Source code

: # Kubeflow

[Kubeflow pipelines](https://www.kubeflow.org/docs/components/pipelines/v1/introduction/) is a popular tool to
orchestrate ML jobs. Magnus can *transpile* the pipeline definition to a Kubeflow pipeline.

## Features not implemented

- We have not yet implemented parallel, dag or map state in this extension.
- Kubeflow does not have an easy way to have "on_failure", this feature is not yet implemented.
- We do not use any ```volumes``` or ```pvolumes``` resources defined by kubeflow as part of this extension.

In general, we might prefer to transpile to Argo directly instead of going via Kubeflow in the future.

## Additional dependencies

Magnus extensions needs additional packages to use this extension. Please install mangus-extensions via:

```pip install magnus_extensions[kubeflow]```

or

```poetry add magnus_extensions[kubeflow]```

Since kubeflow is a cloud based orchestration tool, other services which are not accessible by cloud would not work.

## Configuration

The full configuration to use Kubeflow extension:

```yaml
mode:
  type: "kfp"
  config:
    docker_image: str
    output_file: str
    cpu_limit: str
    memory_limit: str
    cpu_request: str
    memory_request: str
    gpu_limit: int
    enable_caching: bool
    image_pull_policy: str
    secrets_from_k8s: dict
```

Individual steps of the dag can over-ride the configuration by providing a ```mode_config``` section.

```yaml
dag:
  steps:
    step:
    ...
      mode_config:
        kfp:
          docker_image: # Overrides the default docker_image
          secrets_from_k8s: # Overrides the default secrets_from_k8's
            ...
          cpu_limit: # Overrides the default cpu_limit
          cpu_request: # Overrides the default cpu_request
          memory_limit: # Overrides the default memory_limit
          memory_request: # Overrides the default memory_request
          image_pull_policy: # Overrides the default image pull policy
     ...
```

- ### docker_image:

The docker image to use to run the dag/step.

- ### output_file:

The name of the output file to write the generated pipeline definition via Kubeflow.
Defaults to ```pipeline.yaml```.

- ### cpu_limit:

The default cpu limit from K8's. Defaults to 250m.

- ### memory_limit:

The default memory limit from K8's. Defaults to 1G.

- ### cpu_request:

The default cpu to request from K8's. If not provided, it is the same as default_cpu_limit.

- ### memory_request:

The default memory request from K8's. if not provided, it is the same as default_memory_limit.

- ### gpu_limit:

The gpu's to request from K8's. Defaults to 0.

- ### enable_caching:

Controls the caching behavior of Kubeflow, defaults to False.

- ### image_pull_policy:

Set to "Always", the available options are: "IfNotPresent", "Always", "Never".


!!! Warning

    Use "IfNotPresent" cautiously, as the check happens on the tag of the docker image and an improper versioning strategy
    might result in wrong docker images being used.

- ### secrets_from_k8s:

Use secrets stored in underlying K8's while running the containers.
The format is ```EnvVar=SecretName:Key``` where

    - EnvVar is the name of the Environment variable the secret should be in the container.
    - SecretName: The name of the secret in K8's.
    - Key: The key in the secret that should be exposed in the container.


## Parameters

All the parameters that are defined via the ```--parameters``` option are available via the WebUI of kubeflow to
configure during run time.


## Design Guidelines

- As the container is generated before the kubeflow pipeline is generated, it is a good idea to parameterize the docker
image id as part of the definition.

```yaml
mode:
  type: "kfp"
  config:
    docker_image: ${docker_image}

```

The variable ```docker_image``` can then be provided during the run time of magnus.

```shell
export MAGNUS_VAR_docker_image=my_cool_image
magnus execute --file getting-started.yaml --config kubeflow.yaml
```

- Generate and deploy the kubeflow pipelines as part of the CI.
-----
TASK STATEMENT:
The stopping point is the line containing "Magnus extensions needs". Reproduce exactly every line of the material from the first through that one.

FINISHED TASK:
Source code

: # Kubeflow

[Kubeflow pipelines](https://www.kubeflow.org/docs/components/pipelines/v1/introduction/) is a popular tool to
orchestrate ML jobs. Magnus can *transpile* the pipeline definition to a Kubeflow pipeline.

## Features not implemented

- We have not yet implemented parallel, dag or map state in this extension.
- Kubeflow does not have an easy way to have "on_failure", this feature is not yet implemented.
- We do not use any ```volumes``` or ```pvolumes``` resources defined by kubeflow as part of this extension.

In general, we might prefer to transpile to Argo directly instead of going via Kubeflow in the future.

## Additional dependencies

Magnus extensions needs additional packages to use this extension. Please install mangus-extensions via:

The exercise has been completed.